Since each state varies in its calculations, your less-than-stellar credit score may mean a lot more in one state than the next.
For instance, if you have a Fair credit rating in Arizona, you’ll be paying an average of 75 percent more for home insurance than your neighbor with an Excellent rating. In Oregon and Montana, this percentage moves to 67 percent. In Washington, DC, it’s 65 percent and in Oklahoma, it’s 59 percent.
If you live in one of these states where the credit-based insurance rating is more impactful, you’ll be spending a significant amount more for home coverage.
Conversely, there are states where the impact is much less. These include Hawaii, where the average increase is only 23 percent, or Wyoming, where it’s a mere 13 percent. Head down to Florida, and your fair credit will only bump your premiums by about 10 percent. New York? Only 8 percent. And, if you live in North Carolina, you’re in serious luck: this credit score discrepancy will only cost you, on average, 0.2 percent more.
But wait… what if your score is worse than Fair? What if it’s considered Poor? Well, you’ll sadly be paying substantially more for coverage than your friends with Excellent credit.

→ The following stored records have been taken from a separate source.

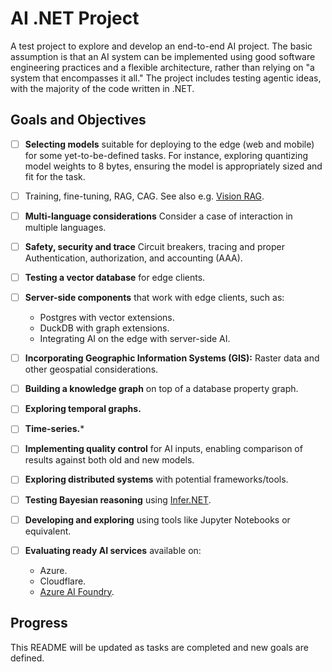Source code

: # AI .NET Project

A test project to explore and develop an end-to-end AI project. The basic assumption is that an AI system can be implemented using good software engineering practices and a flexible architecture, rather than relying on "a system that encompasses it all." The project includes testing agentic ideas, with the majority of the code written in .NET.

## Goals and Objectives

- [ ] **Selecting models** suitable for deploying to the edge (web and mobile) for some yet-to-be-defined tasks. For instance, exploring quantizing model weights to 8 bytes, ensuring the model is appropriately sized and fit for the task.

- [ ] Training, fine-tuning, RAG, CAG. See also e.g. [Vision RAG](https://github.com/Softlandia-Ltd/vision-is-all-you-need).

- [ ] **Multi-language considerations** Consider a case of interaction in multiple languages.

- [ ] **Safety, security and trace** Circuit breakers, tracing and proper Authentication, authorization, and accounting (AAA).
  
- [ ] **Testing a vector database** for edge clients.

- [ ] **Server-side components** that work with edge clients, such as:
  - Postgres with vector extensions.
  - DuckDB with graph extensions.
  - Integrating AI on the edge with server-side AI.

- [ ] **Incorporating Geographic Information Systems (GIS):** Raster data and other geospatial considerations.

- [ ] **Building a knowledge graph** on top of a database property graph.

- [ ] **Exploring temporal graphs.**

- [ ] **Time-series.***

- [ ] **Implementing quality control** for AI inputs, enabling comparison of results against both old and new models.

- [ ] **Exploring distributed systems** with potential frameworks/tools.

- [ ] **Testing Bayesian reasoning** using [Infer.NET](https://github.com/dotnet/infer).

- [ ] **Developing and exploring** using tools like Jupyter Notebooks or equivalent.

- [ ] **Evaluating ready AI services** available on:
  - Azure.
  - Cloudflare.
  - [Azure AI Foundry](https://learn.microsoft.com/en-us/azure/ai-studio/what-is-ai-studio).

## Progress

This README will be updated as tasks are completed and new goals are defined.
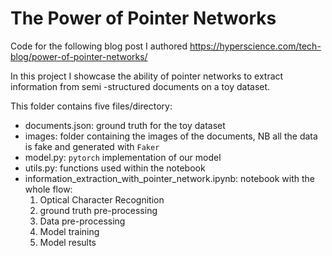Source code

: # The Power of Pointer Networks 

Code for the following blog post I authored https://hyperscience.com/tech-blog/power-of-pointer-networks/

In this project I showcase the ability of pointer networks to extract information from semi
-structured documents on a toy dataset.

This folder contains five files/directory:

- documents.json: ground truth for the toy dataset
- images: folder containing the images of the documents, NB all the data is fake and generated
 with `Faker`
- model.py: `pytorch` implementation of our model  
- utils.py: functions used within the notebook
- information_extraction_with_pointer_network.ipynb: notebook with the whole flow:
    1. Optical Character Recognition
    2. ground truth pre-processing
    3. Data pre-processing
    4. Model training
    5. Model results 
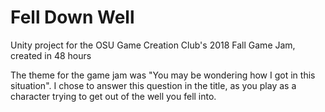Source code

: # Fell Down Well

Unity project for the OSU Game Creation Club's 2018 Fall Game Jam, created in 48 hours

The theme for the game jam was "You may be wondering how I got in this situation". I chose to answer this question in the title, as you play as a character trying to get out of the well you fell into.

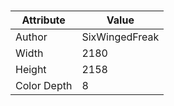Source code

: # 
| Attribute | Value |
| ---  | ---     |
| Author | SixWingedFreak |
| Width | 2180 |
| Height | 2158 |
| Color Depth | 8 |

In South Dakota, you’ll see the biggest jump in premiums from Poor to Excellent: 288 percent. In Arizona, Oklahoma, Nevada, and Oregon, the bump ranges from 235 percent to 269 percent.

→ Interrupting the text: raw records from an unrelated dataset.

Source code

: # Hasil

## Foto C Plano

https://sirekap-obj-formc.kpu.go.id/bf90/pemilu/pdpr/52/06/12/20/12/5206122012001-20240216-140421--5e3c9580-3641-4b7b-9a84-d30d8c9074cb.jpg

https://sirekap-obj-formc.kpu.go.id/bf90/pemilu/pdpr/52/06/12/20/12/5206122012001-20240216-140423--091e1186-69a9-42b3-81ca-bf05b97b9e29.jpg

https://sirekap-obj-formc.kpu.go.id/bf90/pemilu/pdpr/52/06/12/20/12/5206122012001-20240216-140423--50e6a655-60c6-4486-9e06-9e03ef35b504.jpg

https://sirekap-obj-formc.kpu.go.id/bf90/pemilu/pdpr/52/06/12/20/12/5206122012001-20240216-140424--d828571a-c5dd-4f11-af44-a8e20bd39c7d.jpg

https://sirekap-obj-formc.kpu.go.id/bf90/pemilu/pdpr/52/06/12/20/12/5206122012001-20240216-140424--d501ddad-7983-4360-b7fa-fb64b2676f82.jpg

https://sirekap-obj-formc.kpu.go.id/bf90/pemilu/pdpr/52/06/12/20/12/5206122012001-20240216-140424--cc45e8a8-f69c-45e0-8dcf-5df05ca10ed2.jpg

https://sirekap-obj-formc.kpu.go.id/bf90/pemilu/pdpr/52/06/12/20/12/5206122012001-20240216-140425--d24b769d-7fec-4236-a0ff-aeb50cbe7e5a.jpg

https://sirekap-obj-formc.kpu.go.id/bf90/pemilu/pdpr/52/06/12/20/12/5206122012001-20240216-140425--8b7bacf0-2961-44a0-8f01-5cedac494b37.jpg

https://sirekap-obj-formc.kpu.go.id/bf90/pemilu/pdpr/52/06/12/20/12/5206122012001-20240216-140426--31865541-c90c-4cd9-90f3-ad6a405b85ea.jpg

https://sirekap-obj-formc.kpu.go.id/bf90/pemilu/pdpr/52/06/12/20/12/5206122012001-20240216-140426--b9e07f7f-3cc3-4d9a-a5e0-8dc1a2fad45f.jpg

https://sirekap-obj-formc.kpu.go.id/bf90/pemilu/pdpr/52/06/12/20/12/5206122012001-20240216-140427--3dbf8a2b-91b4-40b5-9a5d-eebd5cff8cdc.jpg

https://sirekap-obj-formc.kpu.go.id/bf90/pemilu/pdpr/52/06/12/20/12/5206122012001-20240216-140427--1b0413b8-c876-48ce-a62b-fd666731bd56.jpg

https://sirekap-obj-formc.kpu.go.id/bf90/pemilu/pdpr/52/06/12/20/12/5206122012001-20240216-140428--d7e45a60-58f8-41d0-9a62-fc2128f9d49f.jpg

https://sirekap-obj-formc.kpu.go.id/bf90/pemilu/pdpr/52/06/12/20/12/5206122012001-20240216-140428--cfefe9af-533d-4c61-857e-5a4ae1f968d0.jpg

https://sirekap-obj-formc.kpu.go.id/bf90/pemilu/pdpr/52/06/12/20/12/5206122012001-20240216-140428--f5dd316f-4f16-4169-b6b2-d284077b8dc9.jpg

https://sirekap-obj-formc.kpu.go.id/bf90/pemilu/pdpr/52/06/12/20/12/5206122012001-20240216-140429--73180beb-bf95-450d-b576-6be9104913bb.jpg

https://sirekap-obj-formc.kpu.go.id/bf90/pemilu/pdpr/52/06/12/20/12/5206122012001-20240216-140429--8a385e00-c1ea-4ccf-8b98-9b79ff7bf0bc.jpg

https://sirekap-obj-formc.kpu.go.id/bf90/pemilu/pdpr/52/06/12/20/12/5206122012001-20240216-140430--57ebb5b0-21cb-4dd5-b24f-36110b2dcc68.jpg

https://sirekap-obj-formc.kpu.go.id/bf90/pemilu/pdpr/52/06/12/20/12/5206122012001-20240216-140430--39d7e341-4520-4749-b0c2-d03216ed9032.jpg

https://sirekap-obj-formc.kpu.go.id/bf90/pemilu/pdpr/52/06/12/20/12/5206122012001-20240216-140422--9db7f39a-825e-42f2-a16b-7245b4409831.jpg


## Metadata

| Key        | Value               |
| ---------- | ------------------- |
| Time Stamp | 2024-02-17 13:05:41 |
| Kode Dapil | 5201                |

Though most insurance agents couldn’t begin to tell you exactly how this calculation is done, and FICO has held out against adding these insurance models to their website, they continue to be a prevalent tool in setting home insurance costs.

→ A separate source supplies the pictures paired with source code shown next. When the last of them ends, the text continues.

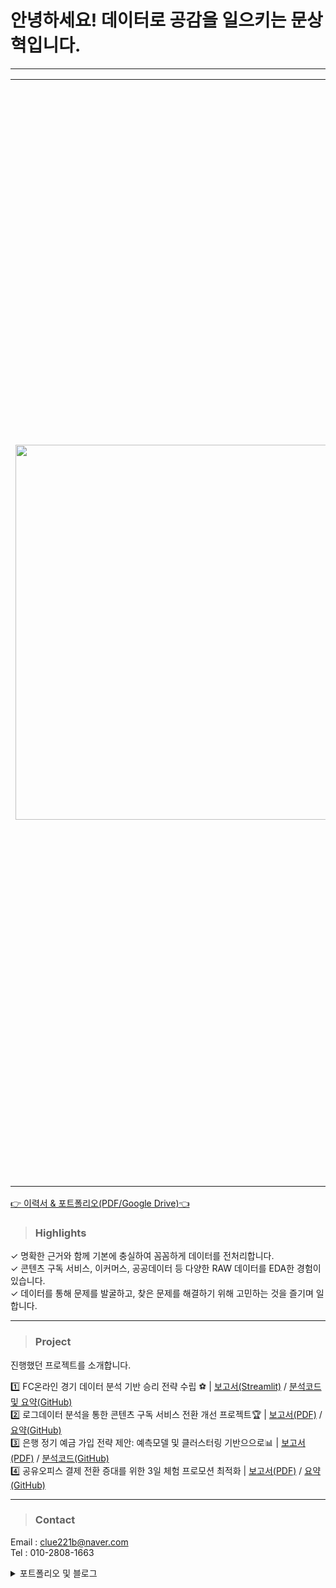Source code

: # 안녕하세요! 데이터로 공감을 일으키는 문상혁입니다.
---

<table style="border-collapse: collapse; border: none;">
  <tr style="border: none;">
    <td style="border: none; padding-right: 15px;">
      <img src="https://avatars.githubusercontent.com/u/184589758?s=400&u=3a9ffaccd703ecf2bde21043135484e47f1d33ed&v=4" width="600">
    </td>
    <td style="border: none;">
      안녕하세요, SNS & 콘텐츠 구독 플랫폼 로그 데이터 분석 및 시각화에 대한 경험을 가진 데이터 분석가 문상혁입니다. 퍼포먼스 광고대행사와 인하우스 SNS플랫폼에서 그로스 마케터로 데이터 분석 업무를 경험하며 다양한 비즈니스에 대한 이해도를 높였습니다. 콘텐츠 구독 플랫폼, 이커머스, 공공데이터 등 다양한 RAW 데이터를 EDA한 경험을 보유하고 있으며 SQL과 Python을 통해 데이터셋을 효과적으로 전처리하고 EDA하는 데 능합니다. 데이터를 통해 문제를 발굴하고, 찾은 문제를 해결하기 위해 함께 고민하는 것을 즐기며 일합니다.
    </td>
  </tr>
</table>

  [👉 이력서 & 포트폴리오(PDF/Google Drive)👈](https://drive.google.com/drive/folders/1yr-vyoM3nMO936Cy1MuZ8pPis4adhxdW?usp=sharing)


> ### **Highlights**

✓ 명확한 근거와 함께 기본에 충실하여 꼼꼼하게 데이터를 전처리합니다.\
✓ 콘텐츠 구독 서비스, 이커머스, 공공데이터 등 다양한 RAW 데이터를 EDA한 경험이 있습니다.\
✓ 데이터를 통해 문제를 발굴하고, 찾은 문제를 해결하기 위해 고민하는 것을 즐기며 일합니다. 

---
> ### Project
진행했던 프로젝트를 소개합니다.

1️⃣ FC온라인 경기 데이터 분석 기반 승리 전략 수립 ⚽️ | [보고서(Streamlit)](https://moonsanghyuk-project-fconline.streamlit.app/) / [분석코드 및 요약(GitHub)](https://github.com/harrym8n/Proj_FC_Online)\
2️⃣ 로그데이터 분석을 통한 콘텐츠 구독 서비스 전환 개선 프로젝트🏆 | [보고서(PDF)](https://github.com/harrym8n/Proj_Subscription_Platform/blob/main/%E1%84%8F%E1%85%A9%E1%86%AB%E1%84%90%E1%85%A6%E1%86%AB%E1%84%8E%E1%85%B3%E1%84%80%E1%85%AE%E1%84%83%E1%85%A9%E1%86%A8%E1%84%89%E1%85%A5%E1%84%87%E1%85%B5%E1%84%89%E1%85%B3_%E1%84%87%E1%85%AE%E1%86%AB%E1%84%89%E1%85%A5%E1%86%A8%E1%84%87%E1%85%A9%E1%84%80%E1%85%A9%E1%84%89%E1%85%A5_%E1%84%86%E1%85%AE%E1%86%AB%E1%84%89%E1%85%A1%E1%86%BC%E1%84%92%E1%85%A7%E1%86%A8.pdf) / [요약(GitHub)](https://github.com/harrym8n/Proj_Subscription_Platform)\
3️⃣ 은행 정기 예금 가입 전략 제안: 예측모델 및 클러스터링 기반으으로📊 | [보고서(PDF)](https://github.com/harrym8n/Proj_ML/blob/main/Bank_Marketing_Time_Deposit_Subscription/Time_Deposit_Subscription_Prediction_Report.pdf) / [분석코드(GitHub)](https://github.com/harrym8n/Proj_ML/blob/main/Bank_Marketing_Time_Deposit_Subscription/Time_Deposit_Subscription_Prediction.ipynb) \
4️⃣ 공유오피스 결제 전환 증대를 위한 3일 체험 프로모션 최적화 | [보고서(PDF)](https://github.com/harrym8n/Proj_Coworking_Space_Analysis/blob/main/%E1%84%80%E1%85%A9%E1%86%BC%E1%84%8B%E1%85%B2%E1%84%8B%E1%85%A9%E1%84%91%E1%85%B5%E1%84%89%E1%85%B3_%E1%84%80%E1%85%A7%E1%86%AF%E1%84%8C%E1%85%A6_%E1%84%8C%E1%85%A5%E1%86%AB%E1%84%92%E1%85%AA%E1%86%AB_%E1%84%8C%E1%85%B3%E1%86%BC%E1%84%83%E1%85%A2%E1%84%85%E1%85%B3%E1%86%AF_%E1%84%8B%E1%85%B1%E1%84%92%E1%85%A1%E1%86%AB_3%E1%84%8B%E1%85%B5%E1%86%AF%E1%84%8E%E1%85%A6%E1%84%92%E1%85%A5%E1%86%B7_%E1%84%91%E1%85%B3%E1%84%85%E1%85%A9%E1%84%86%E1%85%A9%E1%84%89%E1%85%A7%E1%86%AB_%E1%84%8E%E1%85%AC%E1%84%8C%E1%85%A5%E1%86%A8%E1%84%92%E1%85%AA_%E1%84%8C%E1%85%A5%E1%86%AB%E1%84%85%E1%85%A3%E1%86%A8_%E1%84%8C%E1%85%A6%E1%84%8B%E1%85%A1%E1%86%AB_%E1%84%87%E1%85%A9%E1%84%80%E1%85%A9%E1%84%89%E1%85%A5.pdf) / [요약(GitHub)](https://github.com/harrym8n/Proj_Coworking_Space_Analysis)

   
---

> ### **Contact**
Email : clue221b@naver.com\
Tel : 010-2808-1663
<details>
  <summary>포트폴리오 및 블로그</summary>
  https://github.com/harrym8n
    <br>
    https://harrym8n.tistory.com
</details>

These credit models take into account things like outstanding debts, the length of your credit history, late payments and collections, bankruptcies, and new applications for credit. Added together (and thrown into a secret algorithm), this information gives potential insurers a pretty good idea of how much you may cost them over the length of the policy. They are able to determine how much of a risk you’ll be and how likely you are to file a claim against the policy – which is why they then use these numbers to set your rates.
However, there are many who argue that these calculations aren’t fair, and carry entirely too much weight.
Sure, credit history can be an indicator of future creditworthiness. That is why so many lenders use credit checks before approving lines of credit or credit-based products. But credit-based insurance is a very unique animal. Namely, no one really knows the algorithm(s) used, and consumers can’t check their scores prior to applying. This means that, while you may know your overall credit score, you may not know your score as it relates to home insurance. This means that you can’t really check it beforehand, don’t know where your own score stands, and may have trouble determining how best to improve it.
Seeing as this score has a huge bearing on the rates that you’ll pay moving forward, many people don’t see this as being fair.
Whether you believe in the relationship between credit score and home insurance rates or not, it’s unlikely to change any time soon. The best you can do to improve your own rates is to improve your credit.
There are a number of ways to do this. You should decrease debts to improve your debt-to-credit ratio. You should avoid late payments and excessive hard inquiries. And you should avoid opening new accounts unless you truly need to do so.
Having a good (or excellent) credit score is an achievement. It can open doors to new credit products or simply help you manage your debt with lower interest rates. And, as I’ve learned, it can also play a significant role in determining your home insurance rates.
At the end of the day, improving your credit can have a number of beneficial impacts.